Garry White
Garry White

Reputation: 189

DBD::SQLite::st execute failed: ID may not be NULL

I try to insert a row using Perl in a table from an SQLite database. The table has a column ID with the AUTOINCREMENT and PRIMARY KEY properties set.

From the MY_TABLE schema, this is all the information regarding the ID field:

ID [INT AUTO_INCREMENT] NOT NULL,
PRIMARY KEY (ID)

I don't want to configure the ID for each new row added, therefore I tried several ways to let the database to update it itself, but I get:

DBD::SQLite::st execute failed: MY_TABLE.ID may not be NULL

use DBI;
my $db = DBI->connect("...");
my $sql = qq{
    insert into MY_TABLE (ID, col_b, col_c, col_d)
    values(?, ?, ?, ?)
}

my $st = $db->prepare($sql);
$st->execute(undef, 'val2', 'val3', 'val4');

I also tried to skip the parameter completely from the query and from the parameters but same results. Putting 0 instead of undef inserts the actual value (which I don't want to, I want to be incremented automatically).

What am I missing?

Upvotes: 0

Views: 310

Answers (3)

Shawn
Shawn

Reputation: 52439

ID [INT AUTO_INCREMENT] NOT NULL,
PRIMARY KEY (ID)
  1. AUTOINCREMENT (Not AUTO_INCREMEMENT) only works with an INTEGER PRIMARY KEY column (And usually shouldn't be used anyways as it doesn't do what the name implies; details).
  2. Most sqlite tables have a primary key that's an signed 64 bit integer (The rowid).
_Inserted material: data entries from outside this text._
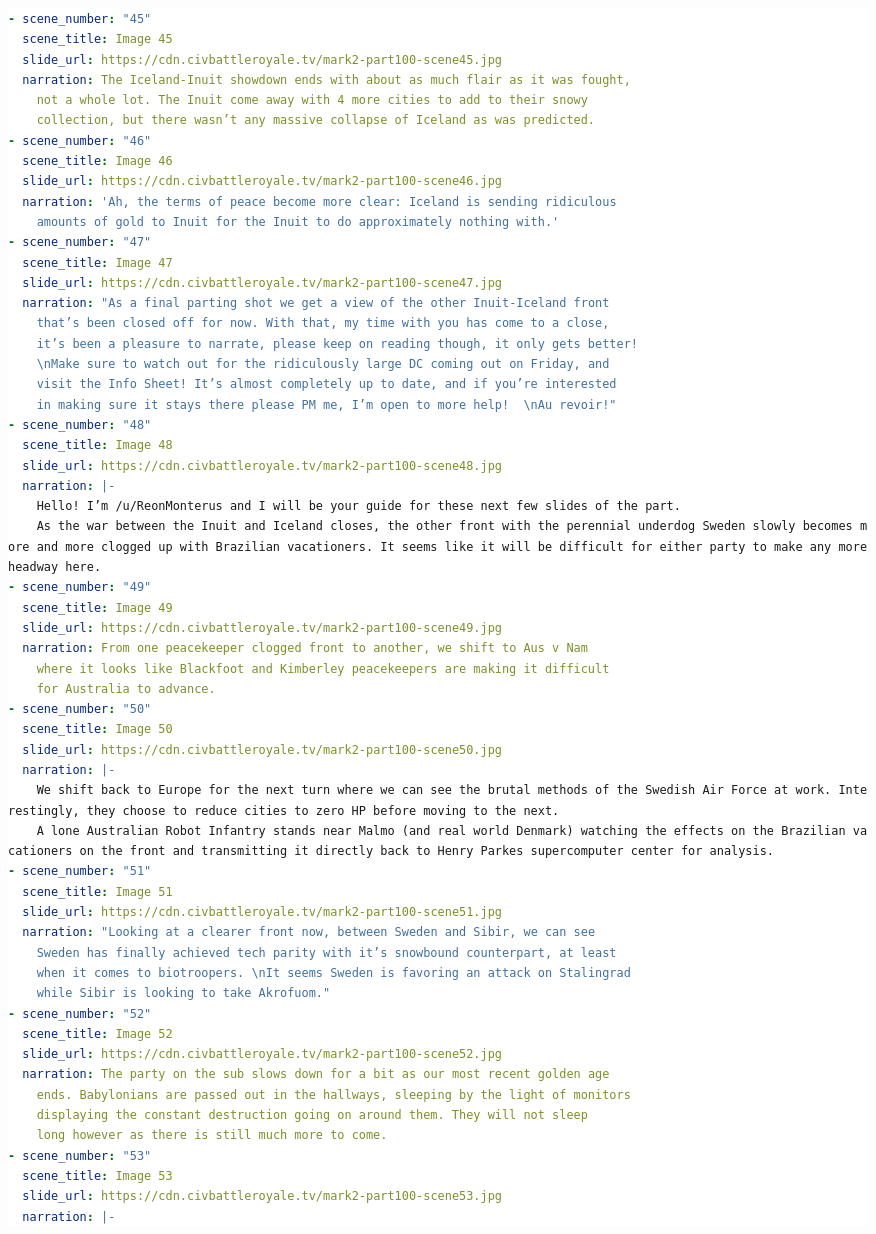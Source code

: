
 ```yaml
- scene_number: "45"
  scene_title: Image 45
  slide_url: https://cdn.civbattleroyale.tv/mark2-part100-scene45.jpg
  narration: The Iceland-Inuit showdown ends with about as much flair as it was fought,
    not a whole lot. The Inuit come away with 4 more cities to add to their snowy
    collection, but there wasn’t any massive collapse of Iceland as was predicted.
- scene_number: "46"
  scene_title: Image 46
  slide_url: https://cdn.civbattleroyale.tv/mark2-part100-scene46.jpg
  narration: 'Ah, the terms of peace become more clear: Iceland is sending ridiculous
    amounts of gold to Inuit for the Inuit to do approximately nothing with.'
- scene_number: "47"
  scene_title: Image 47
  slide_url: https://cdn.civbattleroyale.tv/mark2-part100-scene47.jpg
  narration: "As a final parting shot we get a view of the other Inuit-Iceland front
    that’s been closed off for now. With that, my time with you has come to a close,
    it’s been a pleasure to narrate, please keep on reading though, it only gets better!
    \nMake sure to watch out for the ridiculously large DC coming out on Friday, and
    visit the Info Sheet! It’s almost completely up to date, and if you’re interested
    in making sure it stays there please PM me, I’m open to more help!  \nAu revoir!"
- scene_number: "48"
  scene_title: Image 48
  slide_url: https://cdn.civbattleroyale.tv/mark2-part100-scene48.jpg
  narration: |-
    Hello! I’m /u/ReonMonterus and I will be your guide for these next few slides of the part.
    As the war between the Inuit and Iceland closes, the other front with the perennial underdog Sweden slowly becomes more and more clogged up with Brazilian vacationers. It seems like it will be difficult for either party to make any more headway here.
- scene_number: "49"
  scene_title: Image 49
  slide_url: https://cdn.civbattleroyale.tv/mark2-part100-scene49.jpg
  narration: From one peacekeeper clogged front to another, we shift to Aus v Nam
    where it looks like Blackfoot and Kimberley peacekeepers are making it difficult
    for Australia to advance.
- scene_number: "50"
  scene_title: Image 50
  slide_url: https://cdn.civbattleroyale.tv/mark2-part100-scene50.jpg
  narration: |-
    We shift back to Europe for the next turn where we can see the brutal methods of the Swedish Air Force at work. Interestingly, they choose to reduce cities to zero HP before moving to the next.
    A lone Australian Robot Infantry stands near Malmo (and real world Denmark) watching the effects on the Brazilian vacationers on the front and transmitting it directly back to Henry Parkes supercomputer center for analysis.
- scene_number: "51"
  scene_title: Image 51
  slide_url: https://cdn.civbattleroyale.tv/mark2-part100-scene51.jpg
  narration: "Looking at a clearer front now, between Sweden and Sibir, we can see
    Sweden has finally achieved tech parity with it’s snowbound counterpart, at least
    when it comes to biotroopers. \nIt seems Sweden is favoring an attack on Stalingrad
    while Sibir is looking to take Akrofuom."
- scene_number: "52"
  scene_title: Image 52
  slide_url: https://cdn.civbattleroyale.tv/mark2-part100-scene52.jpg
  narration: The party on the sub slows down for a bit as our most recent golden age
    ends. Babylonians are passed out in the hallways, sleeping by the light of monitors
    displaying the constant destruction going on around them. They will not sleep
    long however as there is still much more to come.
- scene_number: "53"
  scene_title: Image 53
  slide_url: https://cdn.civbattleroyale.tv/mark2-part100-scene53.jpg
  narration: |-
```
When inserting a new row, if a rowid value is absent or NULL, a new one is generated automatically (This is what people think AUTOINCREMENT does because they're used to how other databases work). An INTEGER PRIMARY KEY column acts an alias for the rowid and behaves the same way. Any other primary key is equivalent to a unique index on that column(s). The column affinity has to be INTEGER for a rowid alias. Nothing else, like INT. More reading.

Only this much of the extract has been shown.